Dans une précédente réflexion, je reprenais l'idée d'affect climatique, forgée par Frédéric Lordon en référence à la philosophie de Spinoza, en expliquant qu'une toute petite transformation intérieure, qui gagnerait du terrain d'individu en individu, pourrait aider à la prise de conscience généralisée dont nous aurions tant besoin. Ce qui se passe actuellement oblige à se demander si ce confinement ne va pas nous plonger et nous laisser dans une hypnose encore plus grande ou si, petit affect qui va continuer à grandir, un effet d’entraînement salutaire ne pourrait pas nous dégriser, ne fût-ce qu'un petit peu, pour qu'un minimum de terrain soit gagné sur le chaos promis et pour que le changement ne soit pas la seule résultante de notre perte de contrôle et du pur fonctionnement de la machine infernale qu'est le capitalisme. Je disais aussi qu'il ne fallait pourtant pas trop rêver parce que les prises de conscience individuelles n'étaient pas suffisantes. Mais ne faut-il pas rêver malgré tout, pour rester éveillé et pour passer à l’action, rêver un peu plus, rêver, puisque ça aide souvent à prendre conscience et à comprendre qu’il nous faut impérativement parvenir à appréhender que le visage de la catastrophe se dessine chaque jour un peu plus, rêver activement pour sortir de l'hypnose, pour que la folie économique ne reprenne pas sa marche forcée vers l'abîme et parler de ce rêve inlassablement, en espérant un point de bascule, aussi hypothétique que soit cette notion. Je pense qu'il nous faut comprendre que si nous n'interprétons ce virus que comme une maladie passagère, c'est que nous n'avons rien compris à ses causes et ses conséquences, intimement liées à celles du changement climatique, lui-même lié au système dans lequel nos comportements sont imbriqués, etc., et elles seront plus désespérantes encore.

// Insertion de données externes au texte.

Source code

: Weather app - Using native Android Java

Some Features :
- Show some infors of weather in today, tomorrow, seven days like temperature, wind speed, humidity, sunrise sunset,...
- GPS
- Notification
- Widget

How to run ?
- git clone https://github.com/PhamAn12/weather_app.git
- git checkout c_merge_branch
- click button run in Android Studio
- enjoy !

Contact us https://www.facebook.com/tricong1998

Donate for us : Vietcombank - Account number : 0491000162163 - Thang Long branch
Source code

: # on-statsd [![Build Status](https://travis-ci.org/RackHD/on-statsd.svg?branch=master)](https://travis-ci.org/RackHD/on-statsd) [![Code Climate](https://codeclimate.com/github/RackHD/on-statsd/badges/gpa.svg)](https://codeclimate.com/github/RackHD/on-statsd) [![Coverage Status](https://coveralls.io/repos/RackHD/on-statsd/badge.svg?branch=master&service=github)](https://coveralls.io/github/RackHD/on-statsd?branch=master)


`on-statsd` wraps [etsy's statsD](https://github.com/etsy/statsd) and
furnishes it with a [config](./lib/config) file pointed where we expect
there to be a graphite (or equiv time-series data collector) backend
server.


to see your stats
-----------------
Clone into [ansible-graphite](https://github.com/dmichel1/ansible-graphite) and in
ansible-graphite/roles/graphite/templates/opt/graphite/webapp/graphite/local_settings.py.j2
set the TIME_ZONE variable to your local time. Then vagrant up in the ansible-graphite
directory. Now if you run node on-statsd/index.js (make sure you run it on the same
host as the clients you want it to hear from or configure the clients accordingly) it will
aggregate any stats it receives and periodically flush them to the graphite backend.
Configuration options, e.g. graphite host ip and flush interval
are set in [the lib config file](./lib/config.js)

Maintenant que nous sommes fin juillet et que le confinement a pris une autre tournure et qu'il pourrait prendre des formes plus désagréables encore, je ne sais toujours pas s’il faut croire aux rêves et aux éveils qu'ils permettent mais, en ce moment, il me semble que le contenu des changements dont nous avons besoin nous apparaît avec de plus en plus de force. Après la crise des subprimes en 2008, je me souviens m’être dit qu’enfin les gens allaient comprendre que ce système ne reposait pas sur des valeurs partagées, qu’il nous menait à notre perte (pensons à cette ignominie qu’est TINA : there is no alternative). Je m’étais trompé évidemment, et sans doute est-ce encore le cas maintenant, parce que je sais que ce système possède le pouvoir et que, crise du coronavirus ou pas, il ne se laissera pas déloger par toutes les prises de conscience du monde, celles-ci n'étant jamais que des préalables, mais le contenu du changement qu’il nous faudra bien un jour amorcer sous peine d’un asservissement encore plus grand, le contenu de ce changement se dévoile bel et bien un peu plus. Le rêve c’est qu’il devienne tellement envahissant qu'il finisse par nous éclairer, qu'il colonise de plus en plus de consciences et nous permette d’agir collectivement.